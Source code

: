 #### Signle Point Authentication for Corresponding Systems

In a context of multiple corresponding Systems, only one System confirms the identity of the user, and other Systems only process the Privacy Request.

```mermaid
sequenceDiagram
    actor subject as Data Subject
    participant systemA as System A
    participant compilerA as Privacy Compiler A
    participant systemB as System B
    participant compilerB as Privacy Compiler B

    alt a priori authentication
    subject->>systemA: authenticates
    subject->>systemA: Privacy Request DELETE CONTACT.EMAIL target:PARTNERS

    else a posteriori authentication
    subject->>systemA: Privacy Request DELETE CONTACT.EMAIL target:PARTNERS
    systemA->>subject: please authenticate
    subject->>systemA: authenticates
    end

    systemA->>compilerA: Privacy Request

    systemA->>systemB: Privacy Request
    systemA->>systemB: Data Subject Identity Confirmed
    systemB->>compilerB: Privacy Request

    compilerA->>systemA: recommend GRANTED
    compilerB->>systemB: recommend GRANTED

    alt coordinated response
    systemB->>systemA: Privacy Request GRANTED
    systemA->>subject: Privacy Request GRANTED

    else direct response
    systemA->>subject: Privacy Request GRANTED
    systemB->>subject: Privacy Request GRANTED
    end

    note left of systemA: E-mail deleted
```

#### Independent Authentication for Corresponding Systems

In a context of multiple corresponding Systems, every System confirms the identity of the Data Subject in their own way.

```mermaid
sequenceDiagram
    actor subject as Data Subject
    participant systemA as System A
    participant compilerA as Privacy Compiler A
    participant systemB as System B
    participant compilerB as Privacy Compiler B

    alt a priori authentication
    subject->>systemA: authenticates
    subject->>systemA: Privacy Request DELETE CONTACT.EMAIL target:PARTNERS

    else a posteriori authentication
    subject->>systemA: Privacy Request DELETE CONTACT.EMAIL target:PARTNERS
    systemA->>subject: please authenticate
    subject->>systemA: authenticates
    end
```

_PROBLEM REQUIREMENTS_: Determine how many lines of the data above hold the word "Systems". Output that number only.

_ANSWER BELOW_: 4